The `notebooks/samples/` directory contains the CIBR 2024 validation targets
and two baseline model hypotheses. We parse them to compute character and
word error rates using `jiwer`.

In [None]:
from pathlib import Path

from jiwer import cer, wer

def find_repo_root(start: Path) -> Path:
    for candidate in (start,) + tuple(start.parents):
        if (candidate / 'eval_competition.py').exists():
            return candidate
    raise RuntimeError('Could not locate repository root from ' + str(start))

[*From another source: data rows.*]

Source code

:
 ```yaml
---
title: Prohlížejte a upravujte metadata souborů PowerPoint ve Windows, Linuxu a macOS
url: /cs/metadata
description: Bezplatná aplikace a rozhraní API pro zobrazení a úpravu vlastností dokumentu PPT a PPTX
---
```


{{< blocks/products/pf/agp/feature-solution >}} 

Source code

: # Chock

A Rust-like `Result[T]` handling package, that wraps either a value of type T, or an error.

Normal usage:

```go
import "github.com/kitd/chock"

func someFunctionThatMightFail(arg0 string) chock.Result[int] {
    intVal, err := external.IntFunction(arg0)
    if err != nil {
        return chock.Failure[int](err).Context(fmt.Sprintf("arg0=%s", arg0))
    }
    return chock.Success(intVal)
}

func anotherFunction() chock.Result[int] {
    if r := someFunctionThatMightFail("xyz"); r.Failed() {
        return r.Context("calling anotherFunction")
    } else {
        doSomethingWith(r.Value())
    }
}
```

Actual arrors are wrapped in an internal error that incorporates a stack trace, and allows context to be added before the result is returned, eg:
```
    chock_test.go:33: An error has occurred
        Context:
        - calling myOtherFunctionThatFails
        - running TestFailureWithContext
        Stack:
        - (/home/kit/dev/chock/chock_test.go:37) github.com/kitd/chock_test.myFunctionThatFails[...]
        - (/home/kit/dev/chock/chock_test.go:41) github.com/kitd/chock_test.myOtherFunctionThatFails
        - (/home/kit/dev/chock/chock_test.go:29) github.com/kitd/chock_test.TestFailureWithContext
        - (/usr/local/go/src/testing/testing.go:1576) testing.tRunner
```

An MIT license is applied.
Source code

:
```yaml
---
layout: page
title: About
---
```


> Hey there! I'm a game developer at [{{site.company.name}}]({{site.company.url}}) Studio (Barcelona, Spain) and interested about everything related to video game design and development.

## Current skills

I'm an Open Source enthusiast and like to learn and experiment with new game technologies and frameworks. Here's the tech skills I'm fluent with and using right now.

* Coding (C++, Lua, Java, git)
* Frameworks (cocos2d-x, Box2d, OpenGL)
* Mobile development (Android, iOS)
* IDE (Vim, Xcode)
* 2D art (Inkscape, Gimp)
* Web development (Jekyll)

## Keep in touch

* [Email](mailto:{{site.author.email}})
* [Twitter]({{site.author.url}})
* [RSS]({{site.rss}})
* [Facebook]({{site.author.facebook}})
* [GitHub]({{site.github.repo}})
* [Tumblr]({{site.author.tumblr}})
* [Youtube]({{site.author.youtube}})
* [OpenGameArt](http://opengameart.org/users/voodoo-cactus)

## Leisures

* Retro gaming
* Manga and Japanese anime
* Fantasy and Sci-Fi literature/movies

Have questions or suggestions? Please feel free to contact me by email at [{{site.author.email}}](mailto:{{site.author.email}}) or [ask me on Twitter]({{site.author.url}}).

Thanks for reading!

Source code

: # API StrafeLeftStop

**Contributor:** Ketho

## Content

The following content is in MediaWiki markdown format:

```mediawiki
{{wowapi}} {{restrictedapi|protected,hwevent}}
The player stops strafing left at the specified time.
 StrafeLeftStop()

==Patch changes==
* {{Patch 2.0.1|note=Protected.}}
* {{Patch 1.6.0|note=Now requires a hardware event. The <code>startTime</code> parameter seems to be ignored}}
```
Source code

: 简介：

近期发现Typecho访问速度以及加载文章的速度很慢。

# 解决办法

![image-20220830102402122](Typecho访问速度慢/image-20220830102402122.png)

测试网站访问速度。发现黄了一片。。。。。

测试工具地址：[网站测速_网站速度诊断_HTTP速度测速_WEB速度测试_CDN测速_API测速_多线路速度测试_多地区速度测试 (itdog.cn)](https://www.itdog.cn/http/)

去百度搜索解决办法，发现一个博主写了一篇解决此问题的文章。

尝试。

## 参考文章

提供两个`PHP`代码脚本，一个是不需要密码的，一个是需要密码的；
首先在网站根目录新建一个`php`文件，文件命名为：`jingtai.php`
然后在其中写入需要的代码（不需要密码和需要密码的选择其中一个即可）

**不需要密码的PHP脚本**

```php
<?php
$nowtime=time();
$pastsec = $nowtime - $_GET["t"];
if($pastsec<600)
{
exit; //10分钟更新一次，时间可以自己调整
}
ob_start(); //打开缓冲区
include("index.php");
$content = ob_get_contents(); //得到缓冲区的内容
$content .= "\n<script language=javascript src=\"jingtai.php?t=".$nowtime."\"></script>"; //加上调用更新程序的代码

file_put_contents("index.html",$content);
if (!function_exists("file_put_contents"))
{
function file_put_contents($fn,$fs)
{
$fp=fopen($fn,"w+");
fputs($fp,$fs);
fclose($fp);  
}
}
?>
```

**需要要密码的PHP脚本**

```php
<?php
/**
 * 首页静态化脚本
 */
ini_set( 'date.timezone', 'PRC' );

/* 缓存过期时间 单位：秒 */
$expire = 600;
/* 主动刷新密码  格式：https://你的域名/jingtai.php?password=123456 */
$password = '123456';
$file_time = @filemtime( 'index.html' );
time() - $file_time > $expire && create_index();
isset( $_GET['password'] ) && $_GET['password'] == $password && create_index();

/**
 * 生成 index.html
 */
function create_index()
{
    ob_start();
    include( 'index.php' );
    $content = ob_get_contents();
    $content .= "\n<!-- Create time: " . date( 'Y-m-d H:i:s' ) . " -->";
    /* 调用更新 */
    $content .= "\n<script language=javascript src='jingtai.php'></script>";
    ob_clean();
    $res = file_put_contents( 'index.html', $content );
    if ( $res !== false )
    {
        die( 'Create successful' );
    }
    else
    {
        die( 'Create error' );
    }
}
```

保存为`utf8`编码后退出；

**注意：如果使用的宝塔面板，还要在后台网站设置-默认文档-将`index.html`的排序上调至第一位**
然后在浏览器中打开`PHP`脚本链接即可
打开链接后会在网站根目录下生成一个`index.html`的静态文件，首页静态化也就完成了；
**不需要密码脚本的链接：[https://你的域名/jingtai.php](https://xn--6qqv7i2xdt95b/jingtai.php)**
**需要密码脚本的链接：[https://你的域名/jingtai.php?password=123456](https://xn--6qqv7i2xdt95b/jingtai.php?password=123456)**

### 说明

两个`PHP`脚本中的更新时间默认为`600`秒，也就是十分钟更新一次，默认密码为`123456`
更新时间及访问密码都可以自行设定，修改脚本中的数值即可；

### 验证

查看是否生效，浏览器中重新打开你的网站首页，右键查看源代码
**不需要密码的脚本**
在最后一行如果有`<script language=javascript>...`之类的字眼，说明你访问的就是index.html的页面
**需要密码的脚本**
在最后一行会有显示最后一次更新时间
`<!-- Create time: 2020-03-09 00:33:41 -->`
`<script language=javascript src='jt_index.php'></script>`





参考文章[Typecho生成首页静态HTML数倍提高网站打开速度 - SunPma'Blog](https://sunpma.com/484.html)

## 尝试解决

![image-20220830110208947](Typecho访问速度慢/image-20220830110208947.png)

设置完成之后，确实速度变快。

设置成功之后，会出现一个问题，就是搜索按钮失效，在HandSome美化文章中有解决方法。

PROJECT_ROOT = find_repo_root(Path.cwd())
SAMPLES_DIR = PROJECT_ROOT / 'notebooks' / 'samples'
reference_path = SAMPLES_DIR / 'target_test.txt'
model_paths = {
    'Model 1 test': SAMPLES_DIR / 'model1_test.txt',
    'Model 2 test': SAMPLES_DIR / 'model2_test.txt',
}

with reference_path.open() as handle:
    references = [line.strip() for line in handle]

metrics = []
for name, pred_path in model_paths.items():
    with pred_path.open() as handle:
        predictions = [line.strip() for line in handle]
    metrics.append({
        'model': name,
        'CER': cer(references, predictions),
        'WER': wer(references, predictions),
    })

metrics


## Generate a Kaggle-formatted submission

The helper `save_submission` function (defined in `eval_competition.py`) is
now responsible for formatting predictions for the Brain-to-Text 2025
competition. We reuse the 2024 validation references as example predictions
to illustrate how `.csv` files and zipped archives are produced.

In [None]:
import sys

if str(PROJECT_ROOT) not in sys.path:
    sys.path.append(str(PROJECT_ROOT))

from eval_competition import save_submission

demo_dir = PROJECT_ROOT / 'notebooks' / 'samples' / 'demo_submission'
submission_path, zip_path = save_submission(
    predictions=references[:5],
    output_dir=str(demo_dir),
    submission_format='csv',
    compress=True,
)
submission_path, zip_path


## Inspect the submission preview

The `.csv` file uses the `id,text` schema required by Kaggle.

In [None]:
submission_path.read_text().splitlines()[:6]